Where do these tailgaters work anyway? Are they all telemarketers or what? I can’t imagine any of my friendly coworkers being tailgaters.
I’d also like to commend samarm for being one of the most creative fabricators of derogatory insults I’ve ever seen.
“Sperm-stain” is my particular favorite!
Being tailgated (or followed closer than comfortable spacing) would tend to imply that the person behind you wishes to drive faster than you are travelling.
Perhaps pulling over to let them pass at the earliest opportunity is the best solution?

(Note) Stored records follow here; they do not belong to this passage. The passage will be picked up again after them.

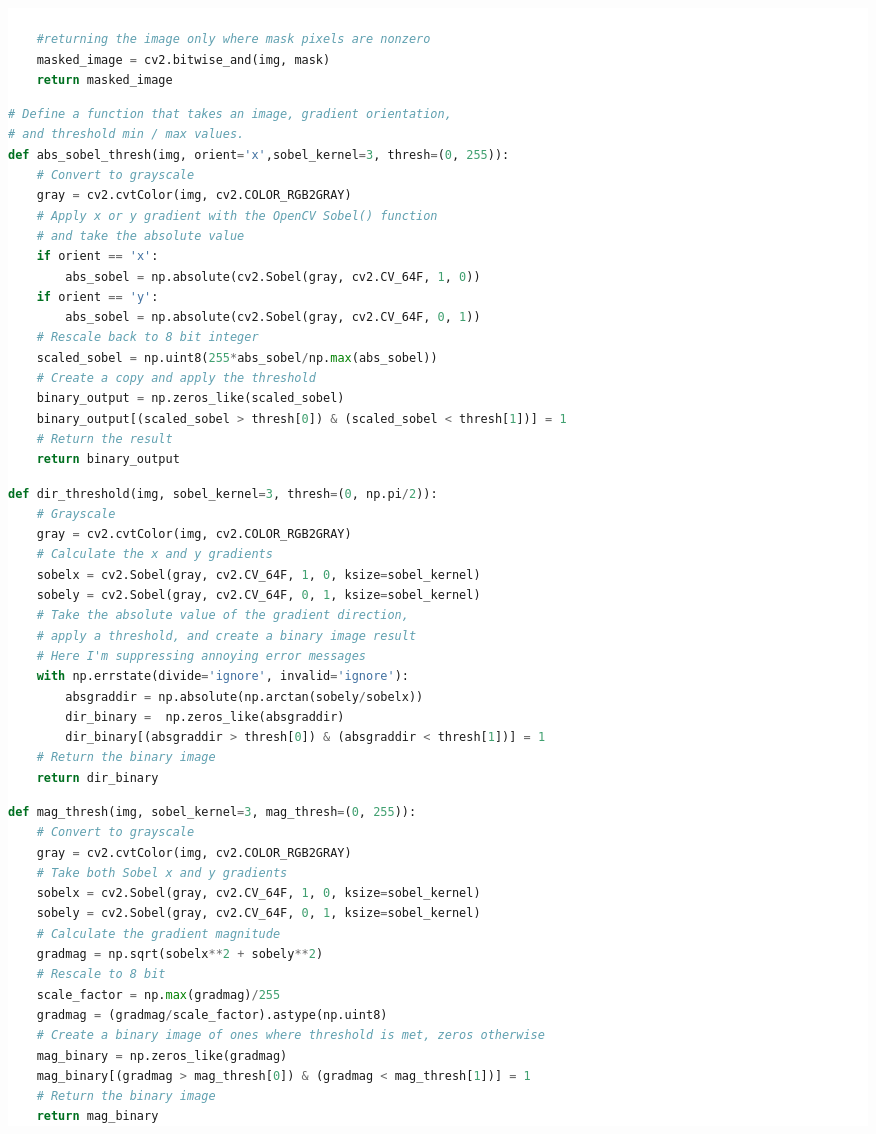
 ```python
    
    #returning the image only where mask pixels are nonzero
    masked_image = cv2.bitwise_and(img, mask)
    return masked_image

```


```python
# Define a function that takes an image, gradient orientation,
# and threshold min / max values.
def abs_sobel_thresh(img, orient='x',sobel_kernel=3, thresh=(0, 255)):
    # Convert to grayscale
    gray = cv2.cvtColor(img, cv2.COLOR_RGB2GRAY)
    # Apply x or y gradient with the OpenCV Sobel() function
    # and take the absolute value
    if orient == 'x':
        abs_sobel = np.absolute(cv2.Sobel(gray, cv2.CV_64F, 1, 0))
    if orient == 'y':
        abs_sobel = np.absolute(cv2.Sobel(gray, cv2.CV_64F, 0, 1))
    # Rescale back to 8 bit integer
    scaled_sobel = np.uint8(255*abs_sobel/np.max(abs_sobel))
    # Create a copy and apply the threshold
    binary_output = np.zeros_like(scaled_sobel)
    binary_output[(scaled_sobel > thresh[0]) & (scaled_sobel < thresh[1])] = 1
    # Return the result
    return binary_output
```


```python
def dir_threshold(img, sobel_kernel=3, thresh=(0, np.pi/2)):
    # Grayscale
    gray = cv2.cvtColor(img, cv2.COLOR_RGB2GRAY)
    # Calculate the x and y gradients
    sobelx = cv2.Sobel(gray, cv2.CV_64F, 1, 0, ksize=sobel_kernel)
    sobely = cv2.Sobel(gray, cv2.CV_64F, 0, 1, ksize=sobel_kernel)
    # Take the absolute value of the gradient direction, 
    # apply a threshold, and create a binary image result
    # Here I'm suppressing annoying error messages
    with np.errstate(divide='ignore', invalid='ignore'):
        absgraddir = np.absolute(np.arctan(sobely/sobelx))
        dir_binary =  np.zeros_like(absgraddir)
        dir_binary[(absgraddir > thresh[0]) & (absgraddir < thresh[1])] = 1
    # Return the binary image
    return dir_binary
```


```python
def mag_thresh(img, sobel_kernel=3, mag_thresh=(0, 255)):
    # Convert to grayscale
    gray = cv2.cvtColor(img, cv2.COLOR_RGB2GRAY)
    # Take both Sobel x and y gradients
    sobelx = cv2.Sobel(gray, cv2.CV_64F, 1, 0, ksize=sobel_kernel)
    sobely = cv2.Sobel(gray, cv2.CV_64F, 0, 1, ksize=sobel_kernel)
    # Calculate the gradient magnitude
    gradmag = np.sqrt(sobelx**2 + sobely**2)
    # Rescale to 8 bit
    scale_factor = np.max(gradmag)/255 
    gradmag = (gradmag/scale_factor).astype(np.uint8) 
    # Create a binary image of ones where threshold is met, zeros otherwise
    mag_binary = np.zeros_like(gradmag)
    mag_binary[(gradmag > mag_thresh[0]) & (gradmag < mag_thresh[1])] = 1
    # Return the binary image
    return mag_binary
```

One time I was driving in a school zone, which was posted 25 mph (I was probably doing more like 30), and a woman in a Chevy Tracker came up behind me, talking on her cellphone and following so close that I couldn’t see the front of her truck in the mirror because my tailgate was blocking it. I had no intention of speeding up in a school zone, so finally she swerved over and passed me on a double yellow line. I was so ticked off, I think I leaned on the horn for about 30 seconds as she went by and continued on her merry way at ~40 mph. :rolleyes:
I don’t know about the OP, but I get tailgated a lot too. I’m sure most people get out of the way of Speedy Gonzales’ if possible. But 99% of the time, it’s either not possible to just “pull over” or wouldn’t do the tailgater any good, as in you are just one car, in a line of 50 or more, driving on a 2 lane road.

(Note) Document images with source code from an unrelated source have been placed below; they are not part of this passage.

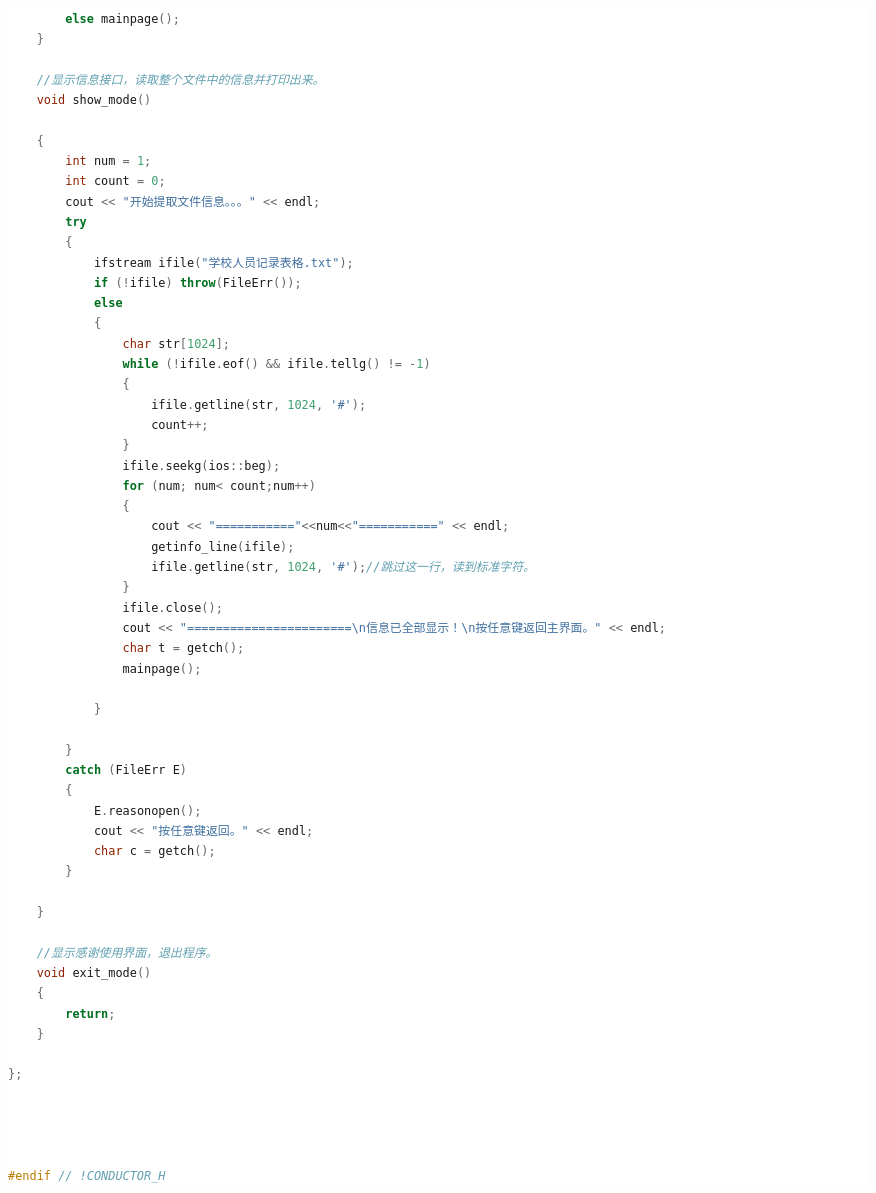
 ```c++
		else mainpage();
	}

	//显示信息接口，读取整个文件中的信息并打印出来。
	void show_mode()

	{
		int num = 1;
		int count = 0;
		cout << "开始提取文件信息。。。" << endl;
		try
		{
			ifstream ifile("学校人员记录表格.txt");
			if (!ifile) throw(FileErr());
			else
			{
				char str[1024];
				while (!ifile.eof() && ifile.tellg() != -1)
				{
					ifile.getline(str, 1024, '#');
					count++;
				}
				ifile.seekg(ios::beg);
				for (num; num< count;num++)
				{
					cout << "==========="<<num<<"===========" << endl;
					getinfo_line(ifile);
					ifile.getline(str, 1024, '#');//跳过这一行，读到标准字符。
				}
				ifile.close();
				cout << "=======================\n信息已全部显示！\n按任意键返回主界面。" << endl;
				char t = getch();
				mainpage();

			}

		}
		catch (FileErr E)
		{
			E.reasonopen();
			cout << "按任意键返回。" << endl;
			char c = getch();
		}
		
	}
	
	//显示感谢使用界面，退出程序。
	void exit_mode()
	{
		return;
	}

};




#endif // !CONDUCTOR_H


```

Such as what happened to me tonite, some stupid little rice rocket tailgated me all the way up a road (notorious for it’s slow going during rush hour) on the outskirts of town. There is no passing all the way up the road as it’s very hilly, and it’s only 2 lanes with the speed limit at 50. The car directly in front of me was being vereee pokeee, but there were several cars ahead of her as well. I wasn’t about to tailgate the pokey driver, as it wouldn’t have done any good, there’s NOWHERE TO GO!!!
Or, (as happened to me two nights ago) you are IN the slow lane already, flow-of-traffic is alREADy going 75 in a 55 and the moron is behind you tailgating instead of pulling around you into the fast lane and going on his merry and insane way.

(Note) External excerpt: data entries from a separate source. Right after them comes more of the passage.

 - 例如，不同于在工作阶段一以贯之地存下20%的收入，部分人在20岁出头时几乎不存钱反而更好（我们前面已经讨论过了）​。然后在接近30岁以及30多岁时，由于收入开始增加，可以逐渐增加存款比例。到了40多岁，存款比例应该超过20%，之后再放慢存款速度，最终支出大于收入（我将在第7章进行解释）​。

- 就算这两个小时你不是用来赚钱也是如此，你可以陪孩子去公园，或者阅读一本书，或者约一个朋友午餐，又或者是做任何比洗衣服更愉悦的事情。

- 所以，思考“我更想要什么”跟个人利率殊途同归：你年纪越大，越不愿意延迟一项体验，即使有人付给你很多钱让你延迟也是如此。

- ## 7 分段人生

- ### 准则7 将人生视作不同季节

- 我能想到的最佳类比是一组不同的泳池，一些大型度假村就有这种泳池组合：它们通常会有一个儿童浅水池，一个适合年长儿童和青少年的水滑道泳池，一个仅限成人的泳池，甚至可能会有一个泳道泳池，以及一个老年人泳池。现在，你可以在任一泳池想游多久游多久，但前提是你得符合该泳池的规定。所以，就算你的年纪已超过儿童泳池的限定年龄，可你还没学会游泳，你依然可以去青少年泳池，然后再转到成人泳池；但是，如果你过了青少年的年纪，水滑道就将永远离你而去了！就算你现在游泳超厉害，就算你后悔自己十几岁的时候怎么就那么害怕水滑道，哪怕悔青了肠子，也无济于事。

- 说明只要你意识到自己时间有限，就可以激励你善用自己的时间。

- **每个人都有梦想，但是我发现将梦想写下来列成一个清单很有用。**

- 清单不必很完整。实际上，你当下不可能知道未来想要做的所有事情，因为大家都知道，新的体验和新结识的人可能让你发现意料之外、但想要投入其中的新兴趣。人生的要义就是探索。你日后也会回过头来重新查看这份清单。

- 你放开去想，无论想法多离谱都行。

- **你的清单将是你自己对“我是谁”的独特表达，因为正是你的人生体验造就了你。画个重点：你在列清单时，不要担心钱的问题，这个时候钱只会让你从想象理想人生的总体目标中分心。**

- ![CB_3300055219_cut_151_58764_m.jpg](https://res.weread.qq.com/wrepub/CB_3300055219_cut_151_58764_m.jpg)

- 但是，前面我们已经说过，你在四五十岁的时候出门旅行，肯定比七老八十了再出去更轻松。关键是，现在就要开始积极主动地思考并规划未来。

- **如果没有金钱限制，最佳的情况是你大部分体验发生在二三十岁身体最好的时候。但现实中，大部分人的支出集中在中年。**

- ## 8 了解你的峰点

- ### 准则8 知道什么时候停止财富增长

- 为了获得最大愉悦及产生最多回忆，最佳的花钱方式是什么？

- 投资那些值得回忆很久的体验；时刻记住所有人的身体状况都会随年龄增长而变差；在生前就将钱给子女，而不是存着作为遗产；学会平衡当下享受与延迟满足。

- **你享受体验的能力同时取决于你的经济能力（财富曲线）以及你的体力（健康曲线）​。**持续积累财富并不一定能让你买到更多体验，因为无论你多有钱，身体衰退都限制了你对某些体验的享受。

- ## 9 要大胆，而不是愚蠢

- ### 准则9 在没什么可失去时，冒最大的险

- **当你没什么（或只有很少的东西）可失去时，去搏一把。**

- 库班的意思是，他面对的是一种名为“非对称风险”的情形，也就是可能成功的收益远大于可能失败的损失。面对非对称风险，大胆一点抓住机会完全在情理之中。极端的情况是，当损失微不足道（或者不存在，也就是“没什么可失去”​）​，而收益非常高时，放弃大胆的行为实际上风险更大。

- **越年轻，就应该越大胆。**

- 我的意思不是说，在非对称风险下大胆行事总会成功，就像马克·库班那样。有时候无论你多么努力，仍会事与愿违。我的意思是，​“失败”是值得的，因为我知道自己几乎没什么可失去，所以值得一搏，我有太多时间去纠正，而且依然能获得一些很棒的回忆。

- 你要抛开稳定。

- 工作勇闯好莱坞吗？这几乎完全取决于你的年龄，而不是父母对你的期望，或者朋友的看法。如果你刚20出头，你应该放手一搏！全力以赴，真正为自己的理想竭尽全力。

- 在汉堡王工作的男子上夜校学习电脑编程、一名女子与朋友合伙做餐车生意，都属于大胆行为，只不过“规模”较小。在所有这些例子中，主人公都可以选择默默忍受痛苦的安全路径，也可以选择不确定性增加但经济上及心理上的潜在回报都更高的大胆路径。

If the person isn’t a skilled enough driver to merge into the fast lane, he doesn’t NEED to be going any faster.
I mean, what do these people want us to do? Drive up on top of the car ahead of us?
I’m with the OP, I wish I had some gadgets mounted to my car too!!!
Your car comes equipped with the only gadget you need to rid yourself of pesky tailgaters.
Your winshield wiper fluid pump.
Go on, press/swivel/thumb that little button/wheel/knob and get your windshield super spiffy clean. Use half a gallon or so if necessary. The blow off and drip off will go behind you and, in what I consider a fine example of sharing and recycling, will also be available for the tailgating driver to use to clean their windshield.
Inevitably they will have to hunt for their wipers, momentarily getting them off your bumper. Since a lot of hyper aggressive drivers are also super anal about their car, they’ll be dismayed at what is happening to their shiny wash job and will back off even further, or go around you.
Best of all, what are they going to do? Complain that you were washing your windshield to the cops? Please. You were just making sure you had a clear, unobstructed view of the road in order to be a safe driver and…what were they doing so close behind you anyway? Isn’t following too closely illegal, Officer Friendly? Maybe you’re talking to the wrong person.
Now if you’ll excuse me, I need to go get one of the gallon sized bottles of washer fluid out of my trunk and top off. I’ve got some driving to do today and want to make sure I have a glistening windshield to best see the sights.
I slow down when tailgated because if something ahead were to cause me to hit the brakes, I would not want to be rear-ended. If that puts the tailgaiter into a slow burn, too bad for him/her. I’m not going to put myself at risk for a tailgaiter’s anger management problem.